Duffy's wife, Martine, and his young children, sat at the front of the hall, nervous and concerned. The panel of speakers and the audience – many former Provisional stalwarts – reflected the slow but steady drift there's been from that movement.


As much anger was directed at Sinn Féin as at the Police Service of Northern Ireland (PSNI) and British government. Duffy was being held in "inhuman conditions" about to be "framed".


Inhumane conditions


"Collie Duffy is being kept in a concrete bunker without fresh air or daylight. If I kept my dog in those conditions, the animal welfare people would have me in court," Laurence O'Neill claimed. A founder Provisional IRA member and ex-prisoner, O'Neill is also a former Sinn Féin fund-raiser.


"Sinn Féin failed to negotiate a satisfactory settlement for republican Ireland. They think they've sidelined and intimidated all the foot-soldiers.
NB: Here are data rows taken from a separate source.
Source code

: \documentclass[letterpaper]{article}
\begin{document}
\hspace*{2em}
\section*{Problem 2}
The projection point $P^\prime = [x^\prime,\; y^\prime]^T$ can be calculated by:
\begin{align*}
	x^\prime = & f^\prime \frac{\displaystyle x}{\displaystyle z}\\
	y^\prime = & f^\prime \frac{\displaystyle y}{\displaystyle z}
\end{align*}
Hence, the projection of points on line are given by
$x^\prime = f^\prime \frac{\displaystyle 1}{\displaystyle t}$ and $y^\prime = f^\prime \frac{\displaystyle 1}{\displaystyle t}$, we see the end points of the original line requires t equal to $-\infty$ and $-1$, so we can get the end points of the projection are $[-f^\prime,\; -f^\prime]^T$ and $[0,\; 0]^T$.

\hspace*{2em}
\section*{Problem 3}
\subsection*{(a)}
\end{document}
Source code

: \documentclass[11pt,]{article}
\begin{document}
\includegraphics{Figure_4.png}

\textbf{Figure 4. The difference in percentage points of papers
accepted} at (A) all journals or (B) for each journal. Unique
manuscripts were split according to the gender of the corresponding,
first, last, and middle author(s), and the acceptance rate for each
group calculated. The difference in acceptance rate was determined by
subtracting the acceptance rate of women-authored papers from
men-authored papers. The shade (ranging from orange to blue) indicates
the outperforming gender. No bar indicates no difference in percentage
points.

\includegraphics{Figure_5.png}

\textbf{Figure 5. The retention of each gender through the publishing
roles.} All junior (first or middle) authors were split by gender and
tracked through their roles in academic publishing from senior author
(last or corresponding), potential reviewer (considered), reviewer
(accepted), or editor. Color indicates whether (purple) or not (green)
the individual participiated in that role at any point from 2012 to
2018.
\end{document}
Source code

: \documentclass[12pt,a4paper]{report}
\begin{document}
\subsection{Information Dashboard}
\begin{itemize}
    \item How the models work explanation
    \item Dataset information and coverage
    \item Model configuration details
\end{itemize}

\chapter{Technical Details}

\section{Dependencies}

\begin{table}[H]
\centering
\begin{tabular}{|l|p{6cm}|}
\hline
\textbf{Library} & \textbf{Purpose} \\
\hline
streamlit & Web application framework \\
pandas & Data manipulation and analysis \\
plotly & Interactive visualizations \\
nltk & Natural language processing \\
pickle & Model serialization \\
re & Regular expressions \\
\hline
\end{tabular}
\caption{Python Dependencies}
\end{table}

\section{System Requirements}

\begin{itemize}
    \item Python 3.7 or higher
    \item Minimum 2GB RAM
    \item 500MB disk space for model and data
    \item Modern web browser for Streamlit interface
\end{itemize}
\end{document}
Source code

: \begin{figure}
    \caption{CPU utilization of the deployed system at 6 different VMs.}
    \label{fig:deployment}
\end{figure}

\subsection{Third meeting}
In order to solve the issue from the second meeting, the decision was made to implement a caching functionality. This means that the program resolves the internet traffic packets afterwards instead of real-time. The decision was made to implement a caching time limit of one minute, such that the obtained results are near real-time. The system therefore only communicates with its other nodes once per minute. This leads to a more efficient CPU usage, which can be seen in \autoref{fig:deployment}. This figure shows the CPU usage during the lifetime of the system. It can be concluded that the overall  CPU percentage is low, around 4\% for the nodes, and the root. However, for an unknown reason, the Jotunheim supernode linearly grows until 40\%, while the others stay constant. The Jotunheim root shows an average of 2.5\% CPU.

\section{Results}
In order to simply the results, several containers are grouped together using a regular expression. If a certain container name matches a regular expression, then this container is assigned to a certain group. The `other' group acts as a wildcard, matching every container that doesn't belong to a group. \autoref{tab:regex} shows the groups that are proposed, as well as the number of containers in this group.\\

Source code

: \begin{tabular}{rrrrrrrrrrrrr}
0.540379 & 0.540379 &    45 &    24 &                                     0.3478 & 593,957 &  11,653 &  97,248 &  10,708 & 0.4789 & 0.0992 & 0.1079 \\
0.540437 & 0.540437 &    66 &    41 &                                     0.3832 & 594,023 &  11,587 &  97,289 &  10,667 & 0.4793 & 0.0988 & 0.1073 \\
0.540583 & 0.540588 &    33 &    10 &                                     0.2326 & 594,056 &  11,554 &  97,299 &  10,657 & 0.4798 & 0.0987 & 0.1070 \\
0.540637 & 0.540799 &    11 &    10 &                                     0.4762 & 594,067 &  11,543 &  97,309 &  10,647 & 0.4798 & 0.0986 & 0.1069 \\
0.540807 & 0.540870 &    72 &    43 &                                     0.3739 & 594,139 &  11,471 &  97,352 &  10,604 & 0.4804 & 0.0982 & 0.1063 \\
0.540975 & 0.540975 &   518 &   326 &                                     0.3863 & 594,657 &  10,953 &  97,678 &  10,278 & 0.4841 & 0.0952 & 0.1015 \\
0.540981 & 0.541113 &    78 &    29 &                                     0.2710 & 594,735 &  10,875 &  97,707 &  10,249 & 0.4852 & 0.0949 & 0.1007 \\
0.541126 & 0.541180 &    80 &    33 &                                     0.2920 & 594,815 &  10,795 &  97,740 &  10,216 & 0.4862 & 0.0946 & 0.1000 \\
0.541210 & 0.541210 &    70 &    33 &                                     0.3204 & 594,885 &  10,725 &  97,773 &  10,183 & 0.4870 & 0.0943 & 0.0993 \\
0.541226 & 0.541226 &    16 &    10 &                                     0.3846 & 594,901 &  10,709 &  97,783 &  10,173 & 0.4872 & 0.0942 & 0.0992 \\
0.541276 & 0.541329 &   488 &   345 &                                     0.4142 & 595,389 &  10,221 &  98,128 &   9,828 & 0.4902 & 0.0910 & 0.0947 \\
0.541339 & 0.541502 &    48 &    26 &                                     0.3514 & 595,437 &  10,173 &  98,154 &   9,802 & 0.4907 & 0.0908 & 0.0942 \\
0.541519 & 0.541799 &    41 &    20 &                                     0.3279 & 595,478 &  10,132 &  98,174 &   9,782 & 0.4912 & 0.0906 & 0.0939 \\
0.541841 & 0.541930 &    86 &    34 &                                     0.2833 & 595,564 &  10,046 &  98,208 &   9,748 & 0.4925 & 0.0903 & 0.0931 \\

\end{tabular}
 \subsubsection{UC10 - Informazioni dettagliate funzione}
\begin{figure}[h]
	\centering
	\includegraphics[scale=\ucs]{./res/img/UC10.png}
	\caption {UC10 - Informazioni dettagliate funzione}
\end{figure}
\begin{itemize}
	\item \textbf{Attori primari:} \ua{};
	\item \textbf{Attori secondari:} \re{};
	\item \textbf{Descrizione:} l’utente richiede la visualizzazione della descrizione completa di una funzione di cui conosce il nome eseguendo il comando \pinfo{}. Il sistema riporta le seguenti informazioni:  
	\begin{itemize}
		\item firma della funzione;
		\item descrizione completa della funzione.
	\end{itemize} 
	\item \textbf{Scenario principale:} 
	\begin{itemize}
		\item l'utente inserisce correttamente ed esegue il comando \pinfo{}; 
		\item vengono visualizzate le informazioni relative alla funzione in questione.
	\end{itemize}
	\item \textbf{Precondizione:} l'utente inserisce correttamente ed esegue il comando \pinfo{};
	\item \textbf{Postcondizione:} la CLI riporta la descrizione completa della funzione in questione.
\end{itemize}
They have not," he declared.


On the platform was Tony Catney from West Belfast, a former Sinn Féin ard comhairle member, senior electoral strategist, and long-serving IRA prisoner.


He had run Sinn Féin's Brussel's office and the POW department before resigning. "Lots of people in this room could be in the same situation as Collie. All he is 'guilty' of is standing up for his community and declaring himself an Irish republican," Catney said.


He claimed the continuing emergency legislation showed Northern Ireland wasn't normal. It had the longest period of detention for suspects of any western state, including the US.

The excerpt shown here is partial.